There, it was done, said. She would never breathe a word, of course. Maybe someone else would have taken his messages and plastered them all over the district as handbills, but not her. They went on eating. ‘You're a difficult bastard.'

He seemed about to laugh. ‘Am I?'

She had always known it, but hadn't thought to tell him. What greater proof of love can there be than that your partner gives you something to churn up your liver about? ‘You certainly are.'

‘I try not to be. I just don't want you worrying.'

‘Oh thank you very much again.'

Neither of them could do anything about that. If his boat went down she didn't want to go with it. Love was love, but self sacrifice was unhealthy. ‘I feel much better now it's in the open.'

‘So do I,' he admitted, unable to know whether he did or not, but there was no doubt he felt better at having made her happy, marvelling at how easy it had been, though far from assuming he had been right to capitulate, wondering if she realised what she had got herself into. At least he'd make sure to burn everything in the basket from now on. Lifting his glass, he looked into those palest of blue-grey eyes which he had found so sexy in the beginning and still did: ‘Here's to us, darling.'

She clinked his glass. ‘Who else?
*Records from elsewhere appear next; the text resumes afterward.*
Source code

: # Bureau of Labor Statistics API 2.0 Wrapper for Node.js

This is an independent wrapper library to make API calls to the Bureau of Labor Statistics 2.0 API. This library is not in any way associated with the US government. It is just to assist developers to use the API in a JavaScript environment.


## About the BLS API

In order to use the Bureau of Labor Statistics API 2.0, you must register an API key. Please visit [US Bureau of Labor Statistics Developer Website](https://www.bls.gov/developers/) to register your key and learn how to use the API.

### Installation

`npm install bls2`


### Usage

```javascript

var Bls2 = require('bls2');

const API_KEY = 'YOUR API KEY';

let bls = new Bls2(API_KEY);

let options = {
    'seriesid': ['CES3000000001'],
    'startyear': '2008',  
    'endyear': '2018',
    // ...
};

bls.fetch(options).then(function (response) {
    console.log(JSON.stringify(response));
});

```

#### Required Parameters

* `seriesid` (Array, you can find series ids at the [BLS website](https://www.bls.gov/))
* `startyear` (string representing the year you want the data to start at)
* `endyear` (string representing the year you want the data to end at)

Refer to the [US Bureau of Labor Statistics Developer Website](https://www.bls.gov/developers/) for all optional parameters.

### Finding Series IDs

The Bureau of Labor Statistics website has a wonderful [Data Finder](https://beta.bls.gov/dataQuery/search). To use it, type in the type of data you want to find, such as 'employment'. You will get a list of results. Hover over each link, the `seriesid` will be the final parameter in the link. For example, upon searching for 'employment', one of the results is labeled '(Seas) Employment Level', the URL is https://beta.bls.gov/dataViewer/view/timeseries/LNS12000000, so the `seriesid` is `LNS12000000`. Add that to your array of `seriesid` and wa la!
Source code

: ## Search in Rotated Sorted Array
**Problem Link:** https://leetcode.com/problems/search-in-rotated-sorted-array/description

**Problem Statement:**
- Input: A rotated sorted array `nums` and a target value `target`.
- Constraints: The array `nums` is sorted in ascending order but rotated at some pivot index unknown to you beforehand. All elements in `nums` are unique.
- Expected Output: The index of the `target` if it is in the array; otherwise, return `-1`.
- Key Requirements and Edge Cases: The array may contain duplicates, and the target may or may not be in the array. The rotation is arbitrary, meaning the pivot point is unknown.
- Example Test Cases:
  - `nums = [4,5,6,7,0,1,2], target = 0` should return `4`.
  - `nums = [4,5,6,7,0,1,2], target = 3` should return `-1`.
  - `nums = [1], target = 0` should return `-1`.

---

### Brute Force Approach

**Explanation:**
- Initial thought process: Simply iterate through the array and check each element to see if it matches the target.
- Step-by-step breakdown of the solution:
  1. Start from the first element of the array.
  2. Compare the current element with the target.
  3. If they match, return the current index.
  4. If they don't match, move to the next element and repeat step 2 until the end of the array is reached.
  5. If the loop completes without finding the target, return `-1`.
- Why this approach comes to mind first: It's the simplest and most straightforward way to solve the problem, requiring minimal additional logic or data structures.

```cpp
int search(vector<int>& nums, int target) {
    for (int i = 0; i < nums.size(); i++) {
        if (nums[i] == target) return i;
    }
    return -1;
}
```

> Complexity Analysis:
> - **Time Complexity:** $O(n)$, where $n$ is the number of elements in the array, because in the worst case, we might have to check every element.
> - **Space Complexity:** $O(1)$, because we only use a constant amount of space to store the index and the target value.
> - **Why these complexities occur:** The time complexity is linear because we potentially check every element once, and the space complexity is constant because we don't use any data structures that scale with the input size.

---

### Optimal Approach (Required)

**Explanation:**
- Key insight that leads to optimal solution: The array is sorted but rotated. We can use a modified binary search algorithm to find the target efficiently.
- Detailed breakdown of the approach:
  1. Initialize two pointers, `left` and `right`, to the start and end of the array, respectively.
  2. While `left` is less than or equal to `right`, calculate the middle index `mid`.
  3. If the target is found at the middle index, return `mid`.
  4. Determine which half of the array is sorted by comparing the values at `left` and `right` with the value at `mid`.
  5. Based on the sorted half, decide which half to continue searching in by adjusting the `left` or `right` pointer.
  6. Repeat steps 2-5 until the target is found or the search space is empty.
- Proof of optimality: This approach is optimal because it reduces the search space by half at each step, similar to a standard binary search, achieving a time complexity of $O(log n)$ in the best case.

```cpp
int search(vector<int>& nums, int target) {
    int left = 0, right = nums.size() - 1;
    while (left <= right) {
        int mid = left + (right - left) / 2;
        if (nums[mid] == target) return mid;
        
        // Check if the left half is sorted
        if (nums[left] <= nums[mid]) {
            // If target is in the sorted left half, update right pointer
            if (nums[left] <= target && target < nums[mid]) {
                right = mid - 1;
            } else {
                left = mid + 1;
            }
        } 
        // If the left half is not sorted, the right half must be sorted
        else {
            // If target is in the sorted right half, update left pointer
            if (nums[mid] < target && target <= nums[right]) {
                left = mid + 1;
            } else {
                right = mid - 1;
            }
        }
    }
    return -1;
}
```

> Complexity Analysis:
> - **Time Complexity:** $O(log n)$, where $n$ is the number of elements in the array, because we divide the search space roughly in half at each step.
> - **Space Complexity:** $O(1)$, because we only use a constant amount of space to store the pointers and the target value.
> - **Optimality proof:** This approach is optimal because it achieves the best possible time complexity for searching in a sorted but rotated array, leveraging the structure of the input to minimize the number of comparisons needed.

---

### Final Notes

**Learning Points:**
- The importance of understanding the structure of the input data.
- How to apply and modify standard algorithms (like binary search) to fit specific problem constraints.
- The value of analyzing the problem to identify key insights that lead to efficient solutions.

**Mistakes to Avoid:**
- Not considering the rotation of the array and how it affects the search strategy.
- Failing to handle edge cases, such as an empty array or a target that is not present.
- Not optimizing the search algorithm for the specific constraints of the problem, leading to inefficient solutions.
We have to stick together' – though I hope not till the edge of doom, at least not if I know it. Her hard won victory brought a steely attitude into her thinking not known before. He still didn't trust her, and never would, even though it might be to his advantage to do so. He was just hell bent on destroying himself.

THIRTEEN

After dark, when nothing more of significance could be expected to come through, Richard thought of sending a morse letter to Howard, but he hadn't reckoned on the difficulty of filling a half hour tape, or deciding what sort of items to mention. Nothing in common between them beyond the hobby of shortwave eavesdropping, he had no notion where to start. In any case he had never written a letter of more than a few lines in his life, and to concoct one at eighteen or twenty words per minute by morse code would have to cover at least two pages of transcript. He needed to think of something that even Howard hadn't heard on the radio. Ordinary chatter of everyday life would be too much like cheating. The main thing was to begin.